Not Age or Race, but Risk Factors Determine 'Cardiovascular Destiny'

By Cnn, Jacque Wilson | St. Joseph News-Press, January 26, 2012 | Go to article overview

Not Age or Race, but Risk Factors Determine 'Cardiovascular Destiny'


Cnn, Jacque Wilson, St. Joseph News-Press


(CNN) -- It's well documented that certain factors increase your risk of dying from cardiovascular disease. Most people know the big ones - high blood pressure, high cholesterol, smoking and diabetes. But age, gender and ethnicity also have been thought to play a role.

Now a report published Wednesday in The New England Journal of Medicine shows that these risk factors alone are responsible for your cardiovascular destiny, and that having just one can up your risk considerably.

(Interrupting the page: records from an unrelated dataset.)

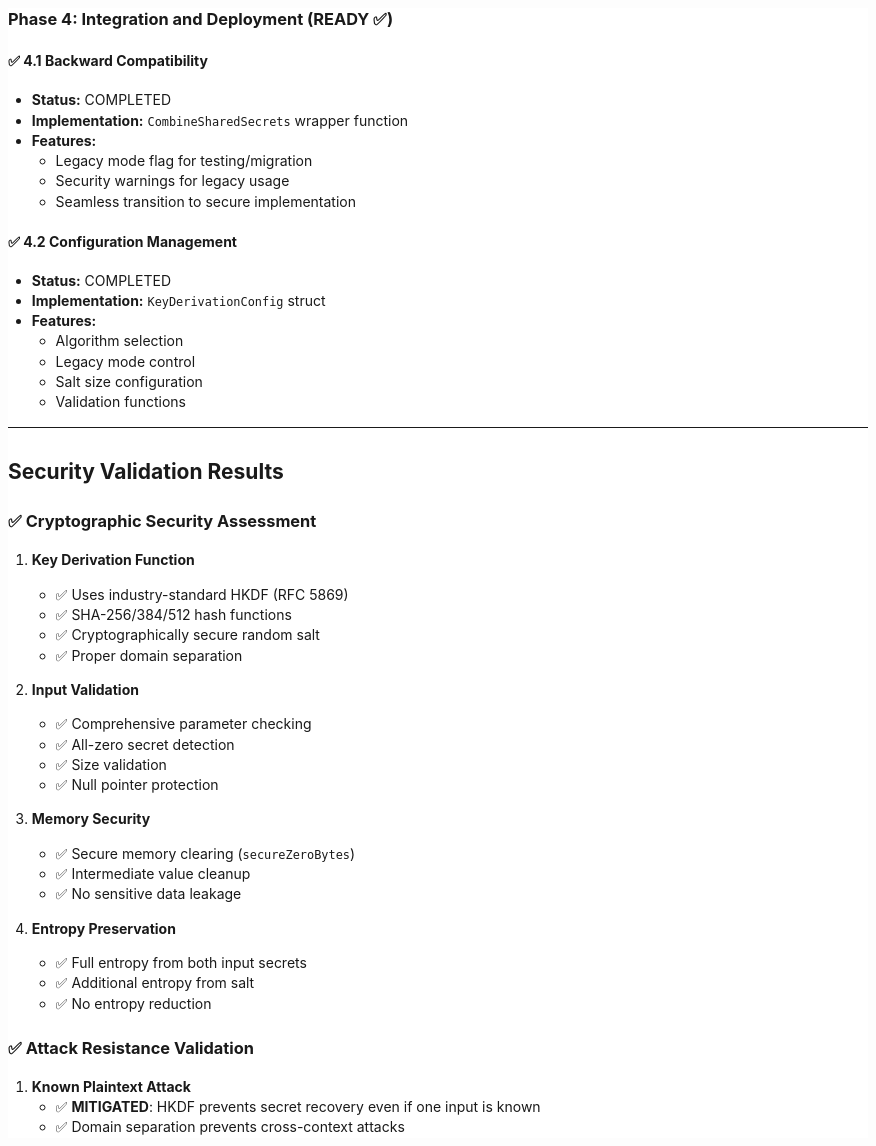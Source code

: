 ### Phase 4: Integration and Deployment (READY ✅)

#### ✅ 4.1 Backward Compatibility
- **Status:** COMPLETED
- **Implementation:** `CombineSharedSecrets` wrapper function
- **Features:**
  - Legacy mode flag for testing/migration
  - Security warnings for legacy usage
  - Seamless transition to secure implementation

#### ✅ 4.2 Configuration Management
- **Status:** COMPLETED
- **Implementation:** `KeyDerivationConfig` struct
- **Features:**
  - Algorithm selection
  - Legacy mode control
  - Salt size configuration
  - Validation functions

---

## Security Validation Results

### ✅ Cryptographic Security Assessment

1. **Key Derivation Function**
   - ✅ Uses industry-standard HKDF (RFC 5869)
   - ✅ SHA-256/384/512 hash functions
   - ✅ Cryptographically secure random salt
   - ✅ Proper domain separation

2. **Input Validation**
   - ✅ Comprehensive parameter checking
   - ✅ All-zero secret detection
   - ✅ Size validation
   - ✅ Null pointer protection

3. **Memory Security**
   - ✅ Secure memory clearing (`secureZeroBytes`)
   - ✅ Intermediate value cleanup
   - ✅ No sensitive data leakage

4. **Entropy Preservation**
   - ✅ Full entropy from both input secrets
   - ✅ Additional entropy from salt
   - ✅ No entropy reduction

### ✅ Attack Resistance Validation

1. **Known Plaintext Attack**
   - ✅ **MITIGATED**: HKDF prevents secret recovery even if one input is known
   - ✅ Domain separation prevents cross-context attacks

Study authors analyzed the data from 18 studies involving more than 250,000 men and women from different ethnic backgrounds whose risk factors were measured at age 45, 55, 65 and 75. This allowed the authors to determine the risk of dying from heart attack or stroke over the course of a lifetime, rather than just 5 to 10 years in the future as has been previously studied.

What the researchers found can be boiled down to this:

"Regardless of how old you are, male or female, white or black, what decade you were born in, your cardiovascular destiny is determined by those risk factors," study author Dr. Donald Lloyd- Jones said.

Cardiovascular destiny - an interesting phrase. Lloyd-Jones, a cardiologist and researcher at Northwestern University's Feinberg School of Medicine, uses the term to describe a person's likelihood of dying from a heart attack or stroke. He said that destiny can be set in stone by your mid-forties.

So what does that mean? Let's say a 45-year-old man comes into a doctor's office with zero risk factors: His cholesterol level is less than 180, his blood pressure is less than 120 over 80, he doesn't smoke and he doesn't have diabetes. His risk of dying from cardiovascular disease at any point during his lifetime is approximately 1.4%, according to the study.

But let's assume he's more like the majority of Americans, this man has high blood pressure and high cholesterol. …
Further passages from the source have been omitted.